Records shown:
· · ·
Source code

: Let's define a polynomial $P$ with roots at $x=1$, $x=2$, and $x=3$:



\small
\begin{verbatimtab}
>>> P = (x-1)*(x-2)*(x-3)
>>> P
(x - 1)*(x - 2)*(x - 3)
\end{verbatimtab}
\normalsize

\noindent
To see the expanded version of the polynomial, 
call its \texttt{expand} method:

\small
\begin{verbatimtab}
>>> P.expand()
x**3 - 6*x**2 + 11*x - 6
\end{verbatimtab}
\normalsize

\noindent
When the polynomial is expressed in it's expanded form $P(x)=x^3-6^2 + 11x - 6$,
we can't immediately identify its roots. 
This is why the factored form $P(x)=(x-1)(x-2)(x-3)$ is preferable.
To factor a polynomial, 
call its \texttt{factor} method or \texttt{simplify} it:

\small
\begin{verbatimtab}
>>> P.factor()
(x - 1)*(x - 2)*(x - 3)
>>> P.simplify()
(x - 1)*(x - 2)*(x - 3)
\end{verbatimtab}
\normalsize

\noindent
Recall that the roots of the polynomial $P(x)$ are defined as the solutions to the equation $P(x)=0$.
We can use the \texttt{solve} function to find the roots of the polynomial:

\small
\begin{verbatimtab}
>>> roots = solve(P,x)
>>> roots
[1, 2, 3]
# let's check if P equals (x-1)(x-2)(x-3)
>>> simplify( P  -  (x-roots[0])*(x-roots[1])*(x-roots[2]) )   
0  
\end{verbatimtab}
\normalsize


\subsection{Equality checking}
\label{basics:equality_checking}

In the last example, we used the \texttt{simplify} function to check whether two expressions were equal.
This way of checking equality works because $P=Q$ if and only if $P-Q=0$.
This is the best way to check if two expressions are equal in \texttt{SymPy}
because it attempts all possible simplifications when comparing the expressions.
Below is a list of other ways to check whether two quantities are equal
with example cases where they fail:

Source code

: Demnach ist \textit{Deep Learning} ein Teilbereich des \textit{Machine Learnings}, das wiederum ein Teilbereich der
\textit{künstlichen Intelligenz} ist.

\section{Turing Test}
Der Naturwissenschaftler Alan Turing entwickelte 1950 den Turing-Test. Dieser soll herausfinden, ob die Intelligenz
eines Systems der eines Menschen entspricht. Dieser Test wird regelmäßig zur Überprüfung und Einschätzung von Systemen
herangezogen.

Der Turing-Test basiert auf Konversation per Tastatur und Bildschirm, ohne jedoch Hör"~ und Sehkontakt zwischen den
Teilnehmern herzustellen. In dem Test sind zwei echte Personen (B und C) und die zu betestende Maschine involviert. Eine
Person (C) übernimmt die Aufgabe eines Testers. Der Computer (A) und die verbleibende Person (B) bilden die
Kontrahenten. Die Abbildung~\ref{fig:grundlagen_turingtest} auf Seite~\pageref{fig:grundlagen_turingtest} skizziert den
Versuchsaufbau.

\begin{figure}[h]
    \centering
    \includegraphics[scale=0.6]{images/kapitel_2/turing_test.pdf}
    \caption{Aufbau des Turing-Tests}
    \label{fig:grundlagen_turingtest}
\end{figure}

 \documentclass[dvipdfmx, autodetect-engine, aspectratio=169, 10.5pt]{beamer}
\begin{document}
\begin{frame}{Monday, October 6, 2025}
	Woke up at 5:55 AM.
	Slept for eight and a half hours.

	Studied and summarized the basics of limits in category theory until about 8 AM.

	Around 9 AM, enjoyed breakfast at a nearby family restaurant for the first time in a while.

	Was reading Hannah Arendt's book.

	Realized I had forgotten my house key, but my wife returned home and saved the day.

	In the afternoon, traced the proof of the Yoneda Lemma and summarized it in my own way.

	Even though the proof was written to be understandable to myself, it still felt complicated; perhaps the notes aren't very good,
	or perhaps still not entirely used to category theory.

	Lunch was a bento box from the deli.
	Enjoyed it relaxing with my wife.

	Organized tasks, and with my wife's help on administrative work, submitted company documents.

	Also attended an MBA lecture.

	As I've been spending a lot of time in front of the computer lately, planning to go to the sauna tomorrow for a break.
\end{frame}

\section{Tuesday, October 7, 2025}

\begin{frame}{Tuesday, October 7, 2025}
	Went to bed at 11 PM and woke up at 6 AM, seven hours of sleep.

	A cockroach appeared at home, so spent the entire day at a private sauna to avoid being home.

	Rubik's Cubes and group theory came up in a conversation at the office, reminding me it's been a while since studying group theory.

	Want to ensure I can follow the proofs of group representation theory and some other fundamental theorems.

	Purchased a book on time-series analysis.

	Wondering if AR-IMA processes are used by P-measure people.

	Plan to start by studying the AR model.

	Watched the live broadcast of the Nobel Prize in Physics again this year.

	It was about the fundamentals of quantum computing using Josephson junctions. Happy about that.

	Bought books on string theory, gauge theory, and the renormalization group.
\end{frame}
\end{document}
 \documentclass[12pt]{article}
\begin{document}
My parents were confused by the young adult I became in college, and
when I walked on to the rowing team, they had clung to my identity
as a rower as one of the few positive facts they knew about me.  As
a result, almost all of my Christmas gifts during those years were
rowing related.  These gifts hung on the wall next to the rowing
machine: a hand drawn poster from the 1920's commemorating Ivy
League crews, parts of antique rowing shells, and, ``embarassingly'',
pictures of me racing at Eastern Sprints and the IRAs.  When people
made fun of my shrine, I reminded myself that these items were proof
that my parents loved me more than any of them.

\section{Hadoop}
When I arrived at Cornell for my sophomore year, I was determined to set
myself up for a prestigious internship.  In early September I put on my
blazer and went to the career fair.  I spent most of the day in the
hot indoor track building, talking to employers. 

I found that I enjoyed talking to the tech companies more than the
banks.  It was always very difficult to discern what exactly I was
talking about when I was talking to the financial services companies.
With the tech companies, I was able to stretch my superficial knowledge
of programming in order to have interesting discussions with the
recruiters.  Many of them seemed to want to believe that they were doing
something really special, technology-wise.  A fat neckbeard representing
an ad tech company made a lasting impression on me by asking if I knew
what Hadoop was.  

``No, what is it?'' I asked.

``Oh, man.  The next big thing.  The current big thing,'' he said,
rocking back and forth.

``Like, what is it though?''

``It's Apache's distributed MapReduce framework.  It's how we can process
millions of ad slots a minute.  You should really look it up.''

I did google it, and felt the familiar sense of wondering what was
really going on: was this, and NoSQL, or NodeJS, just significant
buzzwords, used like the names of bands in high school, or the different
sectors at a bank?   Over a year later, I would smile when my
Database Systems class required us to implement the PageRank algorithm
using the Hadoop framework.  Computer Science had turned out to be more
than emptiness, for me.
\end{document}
· · ·
Activity: Set every line of the listing down word for word.

Answer:
Source code

: Let's define a polynomial $P$ with roots at $x=1$, $x=2$, and $x=3$:



\small
\begin{verbatimtab}
>>> P = (x-1)*(x-2)*(x-3)
>>> P
(x - 1)*(x - 2)*(x - 3)
\end{verbatimtab}
\normalsize

\noindent
To see the expanded version of the polynomial, 
call its \texttt{expand} method:

\small
\begin{verbatimtab}
>>> P.expand()
x**3 - 6*x**2 + 11*x - 6
\end{verbatimtab}
\normalsize

\noindent
When the polynomial is expressed in it's expanded form $P(x)=x^3-6^2 + 11x - 6$,
we can't immediately identify its roots. 
This is why the factored form $P(x)=(x-1)(x-2)(x-3)$ is preferable.
To factor a polynomial, 
call its \texttt{factor} method or \texttt{simplify} it:

\small
\begin{verbatimtab}
>>> P.factor()
(x - 1)*(x - 2)*(x - 3)
>>> P.simplify()
(x - 1)*(x - 2)*(x - 3)
\end{verbatimtab}
\normalsize

\noindent
Recall that the roots of the polynomial $P(x)$ are defined as the solutions to the equation $P(x)=0$.
We can use the \texttt{solve} function to find the roots of the polynomial:

\small
\begin{verbatimtab}
>>> roots = solve(P,x)
>>> roots
[1, 2, 3]
# let's check if P equals (x-1)(x-2)(x-3)
>>> simplify( P  -  (x-roots[0])*(x-roots[1])*(x-roots[2]) )   
0  
\end{verbatimtab}
\normalsize


\subsection{Equality checking}
\label{basics:equality_checking}

In the last example, we used the \texttt{simplify} function to check whether two expressions were equal.
This way of checking equality works because $P=Q$ if and only if $P-Q=0$.
This is the best way to check if two expressions are equal in \texttt{SymPy}
because it attempts all possible simplifications when comparing the expressions.
Below is a list of other ways to check whether two quantities are equal
with example cases where they fail:

Source code

: Demnach ist \textit{Deep Learning} ein Teilbereich des \textit{Machine Learnings}, das wiederum ein Teilbereich der
\textit{künstlichen Intelligenz} ist.

\section{Turing Test}
Der Naturwissenschaftler Alan Turing entwickelte 1950 den Turing-Test. Dieser soll herausfinden, ob die Intelligenz
eines Systems der eines Menschen entspricht. Dieser Test wird regelmäßig zur Überprüfung und Einschätzung von Systemen
herangezogen.

Der Turing-Test basiert auf Konversation per Tastatur und Bildschirm, ohne jedoch Hör"~ und Sehkontakt zwischen den
Teilnehmern herzustellen. In dem Test sind zwei echte Personen (B und C) und die zu betestende Maschine involviert. Eine
Person (C) übernimmt die Aufgabe eines Testers. Der Computer (A) und die verbleibende Person (B) bilden die
Kontrahenten. Die Abbildung~\ref{fig:grundlagen_turingtest} auf Seite~\pageref{fig:grundlagen_turingtest} skizziert den
Versuchsaufbau.

\begin{figure}[h]
    \centering
    \includegraphics[scale=0.6]{images/kapitel_2/turing_test.pdf}
    \caption{Aufbau des Turing-Tests}
    \label{fig:grundlagen_turingtest}
\end{figure}

 \documentclass[dvipdfmx, autodetect-engine, aspectratio=169, 10.5pt]{beamer}
\begin{document}
\begin{frame}{Monday, October 6, 2025}
	Woke up at 5:55 AM.
	Slept for eight and a half hours.

	Studied and summarized the basics of limits in category theory until about 8 AM.

	Around 9 AM, enjoyed breakfast at a nearby family restaurant for the first time in a while.

	Was reading Hannah Arendt's book.

	Realized I had forgotten my house key, but my wife returned home and saved the day.

	In the afternoon, traced the proof of the Yoneda Lemma and summarized it in my own way.

	Even though the proof was written to be understandable to myself, it still felt complicated; perhaps the notes aren't very good,
	or perhaps still not entirely used to category theory.

	Lunch was a bento box from the deli.
	Enjoyed it relaxing with my wife.

	Organized tasks, and with my wife's help on administrative work, submitted company documents.

	Also attended an MBA lecture.

	As I've been spending a lot of time in front of the computer lately, planning to go to the sauna tomorrow for a break.
\end{frame}

\section{Tuesday, October 7, 2025}

\begin{frame}{Tuesday, October 7, 2025}
	Went to bed at 11 PM and woke up at 6 AM, seven hours of sleep.

	A cockroach appeared at home, so spent the entire day at a private sauna to avoid being home.

	Rubik's Cubes and group theory came up in a conversation at the office, reminding me it's been a while since studying group theory.

	Want to ensure I can follow the proofs of group representation theory and some other fundamental theorems.

	Purchased a book on time-series analysis.

	Wondering if AR-IMA processes are used by P-measure people.

	Plan to start by studying the AR model.

	Watched the live broadcast of the Nobel Prize in Physics again this year.

	It was about the fundamentals of quantum computing using Josephson junctions. Happy about that.

	Bought books on string theory, gauge theory, and the renormalization group.
\end{frame}
\end{document}
 \documentclass[12pt]{article}
\begin{document}
My parents were confused by the young adult I became in college, and
when I walked on to the rowing team, they had clung to my identity
as a rower as one of the few positive facts they knew about me.  As
a result, almost all of my Christmas gifts during those years were
rowing related.  These gifts hung on the wall next to the rowing
machine: a hand drawn poster from the 1920's commemorating Ivy
League crews, parts of antique rowing shells, and, ``embarassingly'',
pictures of me racing at Eastern Sprints and the IRAs.  When people
made fun of my shrine, I reminded myself that these items were proof
that my parents loved me more than any of them.

\section{Hadoop}
When I arrived at Cornell for my sophomore year, I was determined to set
myself up for a prestigious internship.  In early September I put on my
blazer and went to the career fair.  I spent most of the day in the
hot indoor track building, talking to employers. 

I found that I enjoyed talking to the tech companies more than the
banks.  It was always very difficult to discern what exactly I was
talking about when I was talking to the financial services companies.
With the tech companies, I was able to stretch my superficial knowledge
of programming in order to have interesting discussions with the
recruiters.  Many of them seemed to want to believe that they were doing
something really special, technology-wise.  A fat neckbeard representing
an ad tech company made a lasting impression on me by asking if I knew
what Hadoop was.  

``No, what is it?'' I asked.

``Oh, man.  The next big thing.  The current big thing,'' he said,
rocking back and forth.

``Like, what is it though?''

``It's Apache's distributed MapReduce framework.  It's how we can process
millions of ad slots a minute.  You should really look it up.''

I did google it, and felt the familiar sense of wondering what was
really going on: was this, and NoSQL, or NodeJS, just significant
buzzwords, used like the names of bands in high school, or the different
sectors at a bank?   Over a year later, I would smile when my
Database Systems class required us to implement the PageRank algorithm
using the Hadoop framework.  Computer Science had turned out to be more
than emptiness, for me.
\end{document}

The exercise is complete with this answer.